Deep recurrent-convolutional neural network learning and physics Kalman filtering comparison in dynamic load identification

TL;DR

This paper compares deep recurrent-convolutional neural networks with physics-based Kalman filtering for dynamic load identification in structures, highlighting their strengths and limitations across various scenarios.

Contribution

It provides a comparative analysis of neural networks and residual Kalman filters for structural load identification under realistic and challenging conditions.

Findings

Neural networks outperform Kalman filter in some scenarios with limited data.

Kalman filter performs better in physically identifiable cases.

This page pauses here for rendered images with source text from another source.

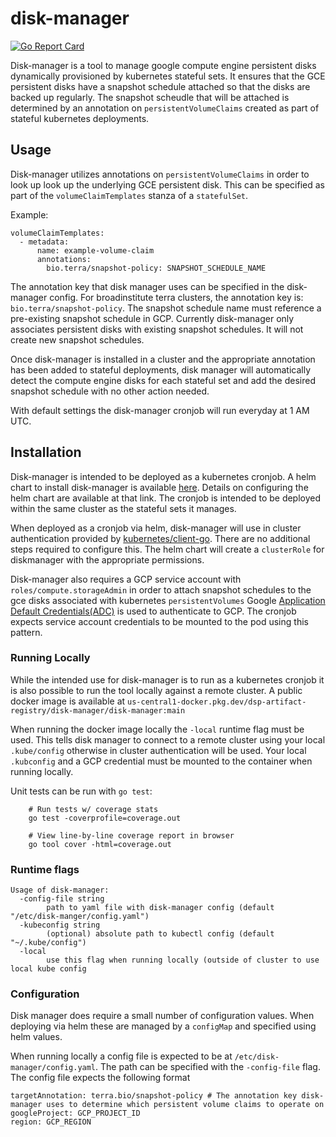 # disk-manager

[![Go Report Card](https://goreportcard.com/badge/github.com/broadinstitute/disk-manager)](https://goreportcard.com/report/github.com/broadinstitute/disk-manager)

Disk-manager is a tool to manage google compute engine persistent disks dynamically provisioned by kubernetes stateful sets. It ensures that
the GCE persistent disks have a snapshot schedule attached so that the disks are backed up regularly. The snapshot scheudle that will be attached is
determined by an annotation on `persistentVolumeClaims` created as part of stateful kubernetes deployments.

## Usage

Disk-manager utilizes annotations on `persistentVolumeClaims` in order to look up look up the underlying GCE persistent disk.
This can be specified as part of the `volumeClaimTemplates` stanza of a `statefulSet`.

Example:

```
volumeClaimTemplates:
  - metadata:
      name: example-volume-claim
      annotations:
        bio.terra/snapshot-policy: SNAPSHOT_SCHEDULE_NAME
```

The annotation key that disk manager uses can be specified in the disk-manager config. For broadinstitute terra clusters,
the annotation key is: `bio.terra/snapshot-policy`. The snapshot schedule name must reference a pre-existing snapshot schedule in GCP.
Currently disk-manager only associates persistent disks with existing snapshot schedules. It will not create new snapshot schedules.

Once disk-manager is installed in a cluster and the appropriate annotation has been added to stateful deployments, disk manager will
automatically detect the compute engine disks for each stateful set and add the desired snapshot schedule with no other action needed.

With default settings the disk-manager cronjob will run everyday at 1 AM UTC.

## Installation

Disk-manager is intended to be deployed as a kubernetes cronjob. A helm chart to install disk-manager is available [here](https://github.com/broadinstitute/terra-helm/tree/master/charts/diskmanager). Details on configuring the helm chart are available at that link. The cronjob is intended to be deployed within the same cluster as the stateful sets it manages.

When deployed as a cronjob via helm, disk-manager will use in cluster authentication provided by [kubernetes/client-go](https://github.com/kubernetes/client-go). There are no additional steps required to configure this. The helm chart will create a `clusterRole` for diskmanager with the appropriate permissions.

Disk-manager also requires a GCP service account with `roles/compute.storageAdmin` in order to attach snapshot schedules to the gce disks associated with kubernetes `persistentVolumes`
Google [Application Default Credentials(ADC)](https://cloud.google.com/docs/authentication/production#automatically) is used to authenticate to GCP. The cronjob expects service account
credentials to be mounted to the pod using this pattern.

### Running Locally

While the intended use for disk-manager is to run as a kubernetes cronjob it is also possible to run the tool locally against a remote cluster.
A public docker image is available at `us-central1-docker.pkg.dev/dsp-artifact-registry/disk-manager/disk-manager:main`

When running the docker image locally the `-local` runtime flag must be used. This tells disk manager to connect to a remote cluster
using your local `.kube/config` otherwise in cluster authentication will be used. Your local `.kubconfig` and a GCP credential must be mounted to the
container when running locally.

Unit tests can be run with `go test`:

```
    # Run tests w/ coverage stats
    go test -coverprofile=coverage.out

    # View line-by-line coverage report in browser
    go tool cover -html=coverage.out
```

### Runtime flags

```
Usage of disk-manager:
  -config-file string
    	path to yaml file with disk-manager config (default "/etc/disk-manger/config.yaml")
  -kubeconfig string
    	(optional) absolute path to kubectl config (default "~/.kube/config")
  -local
    	use this flag when running locally (outside of cluster to use local kube config
```

### Configuration
Disk manager does require a small number of configuration values. When deploying via helm these are managed by a `configMap` and
specified using helm values.
 
When running locally a config file is expected to be at `/etc/disk-manager/config.yaml`. The path can be specified with the `-config-file` flag.
The config file expects the following format

```
targetAnnotation: terra.bio/snapshot-policy # The annotation key disk-manager uses to determine which persistent volume claims to operate on
googleProject: GCP_PROJECT_ID
region: GCP_REGION
```
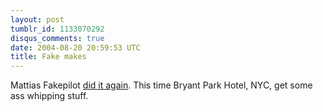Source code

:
 ```yaml
---
layout: post
tumblr_id: 1133070292
disqus_comments: true
date: 2004-08-20 20:59:53 UTC
title: Fake makes
---
```


Mattias Fakepilot <a href="http://www.fakepilot.com/?category=fresh&#38;project=bph" target="_blank">did it again</a>. This time Bryant Park Hotel, NYC, get some ass whipping stuff.
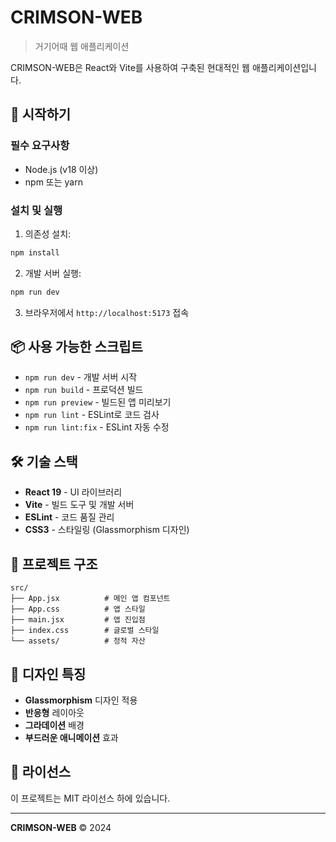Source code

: # CRIMSON-WEB

> 거기어때 웹 애플리케이션

CRIMSON-WEB은 React와 Vite를 사용하여 구축된 현대적인 웹 애플리케이션입니다.

## 🚀 시작하기

### 필수 요구사항

- Node.js (v18 이상)
- npm 또는 yarn

### 설치 및 실행

1. 의존성 설치:
```bash
npm install
```

2. 개발 서버 실행:
```bash
npm run dev
```

3. 브라우저에서 `http://localhost:5173` 접속

## 📦 사용 가능한 스크립트

- `npm run dev` - 개발 서버 시작
- `npm run build` - 프로덕션 빌드
- `npm run preview` - 빌드된 앱 미리보기
- `npm run lint` - ESLint로 코드 검사
- `npm run lint:fix` - ESLint 자동 수정

## 🛠️ 기술 스택

- **React 19** - UI 라이브러리
- **Vite** - 빌드 도구 및 개발 서버
- **ESLint** - 코드 품질 관리
- **CSS3** - 스타일링 (Glassmorphism 디자인)

## 📁 프로젝트 구조

```
src/
├── App.jsx          # 메인 앱 컴포넌트
├── App.css          # 앱 스타일
├── main.jsx         # 앱 진입점
├── index.css        # 글로벌 스타일
└── assets/          # 정적 자산
```

## 🎨 디자인 특징

- **Glassmorphism** 디자인 적용
- **반응형** 레이아웃
- **그라데이션** 배경
- **부드러운 애니메이션** 효과

## 📄 라이선스

이 프로젝트는 MIT 라이선스 하에 있습니다.

---

**CRIMSON-WEB** © 2024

Different methods excel under different loading conditions.

Abstract

The dynamic structural load identification capabilities of the gated recurrent unit, long short-term memory, and convolutional neural networks are examined herein. The examination is on realistic small dataset training conditions and on a comparative view to the physics-based residual Kalman filter (RKF). The dynamic load identification suffers from the uncertainty related to obtaining poor predictions when in civil engineering applications only a low number of tests are performed or are available, or when the structural model is unidentifiable. In considering the methods, first, a simulated structure is investigated under a shaker excitation at the top floor. Second, a building in California is investigated under seismic base excitation, which results in loading for all degrees of freedom. Finally, the International Association for Structural Control-American Society of Civil Engineers (IASC-ASCE) structural health monitoring benchmark problem is examined for impact and instant loading conditions. Importantly, the methods are shown to outperform each other on different loading scenarios, while the RKF is shown to outperform the networks in physically parametrized identifiable cases.